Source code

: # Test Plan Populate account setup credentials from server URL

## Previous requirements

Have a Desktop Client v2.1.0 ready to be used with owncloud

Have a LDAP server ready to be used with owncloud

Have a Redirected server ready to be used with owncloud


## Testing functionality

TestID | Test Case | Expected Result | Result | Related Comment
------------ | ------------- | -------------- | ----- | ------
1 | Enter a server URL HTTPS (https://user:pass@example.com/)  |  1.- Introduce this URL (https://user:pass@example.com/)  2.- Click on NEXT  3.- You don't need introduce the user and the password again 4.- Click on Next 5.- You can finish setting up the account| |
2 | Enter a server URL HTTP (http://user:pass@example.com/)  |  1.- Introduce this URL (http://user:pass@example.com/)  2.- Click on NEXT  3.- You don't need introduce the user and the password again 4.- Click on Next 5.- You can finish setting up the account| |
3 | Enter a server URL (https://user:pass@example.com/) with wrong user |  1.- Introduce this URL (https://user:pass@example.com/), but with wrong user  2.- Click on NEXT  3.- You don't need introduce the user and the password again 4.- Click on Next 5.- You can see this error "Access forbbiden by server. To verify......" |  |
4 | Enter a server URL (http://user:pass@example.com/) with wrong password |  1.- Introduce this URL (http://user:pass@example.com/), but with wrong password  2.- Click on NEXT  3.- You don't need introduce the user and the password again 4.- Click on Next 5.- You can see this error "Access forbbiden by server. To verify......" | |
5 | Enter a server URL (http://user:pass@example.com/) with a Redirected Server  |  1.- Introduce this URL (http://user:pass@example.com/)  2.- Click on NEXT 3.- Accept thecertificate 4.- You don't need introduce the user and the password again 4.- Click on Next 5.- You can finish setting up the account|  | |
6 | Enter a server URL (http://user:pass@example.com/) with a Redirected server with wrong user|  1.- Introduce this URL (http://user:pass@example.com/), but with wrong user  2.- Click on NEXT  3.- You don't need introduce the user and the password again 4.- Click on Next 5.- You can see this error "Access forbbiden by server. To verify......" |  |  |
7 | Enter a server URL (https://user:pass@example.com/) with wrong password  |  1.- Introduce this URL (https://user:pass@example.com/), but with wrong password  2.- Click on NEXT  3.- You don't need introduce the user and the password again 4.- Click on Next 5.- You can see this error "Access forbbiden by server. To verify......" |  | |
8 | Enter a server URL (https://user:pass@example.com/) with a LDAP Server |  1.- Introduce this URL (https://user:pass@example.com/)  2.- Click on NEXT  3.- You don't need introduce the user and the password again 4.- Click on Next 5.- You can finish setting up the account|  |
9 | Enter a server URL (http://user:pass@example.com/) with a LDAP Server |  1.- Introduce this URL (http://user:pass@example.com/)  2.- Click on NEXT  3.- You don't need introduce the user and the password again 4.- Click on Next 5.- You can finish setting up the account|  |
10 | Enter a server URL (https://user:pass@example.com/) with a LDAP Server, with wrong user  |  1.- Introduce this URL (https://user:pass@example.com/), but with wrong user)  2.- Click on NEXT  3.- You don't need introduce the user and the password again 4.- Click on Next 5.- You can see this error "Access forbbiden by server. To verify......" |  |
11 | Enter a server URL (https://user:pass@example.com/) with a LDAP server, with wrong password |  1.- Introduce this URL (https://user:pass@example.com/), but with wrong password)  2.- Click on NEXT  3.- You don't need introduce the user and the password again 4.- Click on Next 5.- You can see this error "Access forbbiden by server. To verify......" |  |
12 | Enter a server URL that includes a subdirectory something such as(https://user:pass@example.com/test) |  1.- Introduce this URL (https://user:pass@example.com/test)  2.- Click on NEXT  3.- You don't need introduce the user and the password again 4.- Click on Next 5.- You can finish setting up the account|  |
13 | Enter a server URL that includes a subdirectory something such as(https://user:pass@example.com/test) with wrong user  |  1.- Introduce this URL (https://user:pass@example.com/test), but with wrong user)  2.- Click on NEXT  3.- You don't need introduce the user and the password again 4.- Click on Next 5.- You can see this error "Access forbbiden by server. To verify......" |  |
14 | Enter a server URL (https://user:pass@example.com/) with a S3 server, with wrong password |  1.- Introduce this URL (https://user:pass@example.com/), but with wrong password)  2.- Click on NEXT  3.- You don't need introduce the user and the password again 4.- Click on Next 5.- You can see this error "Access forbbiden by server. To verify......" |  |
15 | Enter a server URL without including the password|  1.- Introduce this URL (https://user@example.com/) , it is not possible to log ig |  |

REQUIREMENT —
Check each line of the listing for "subdirectory". Show those that have it.

EXERCISE SOLUTION —
12 | Enter a server URL that includes a subdirectory something such as(https://user:pass@example.com/test) |  1.- Introduce this URL (https://user:pass@example.com/test)  2.- Click on NEXT  3.- You don't need introduce the user and the password again 4.- Click on Next 5.- You can finish setting up the account|  |
13 | Enter a server URL that includes a subdirectory something such as(https://user:pass@example.com/test) with wrong user  |  1.- Introduce this URL (https://user:pass@example.com/test), but with wrong user)  2.- Click on NEXT  3.- You don't need introduce the user and the password again 4.- Click on Next 5.- You can see this error "Access forbbiden by server. To verify......" |  |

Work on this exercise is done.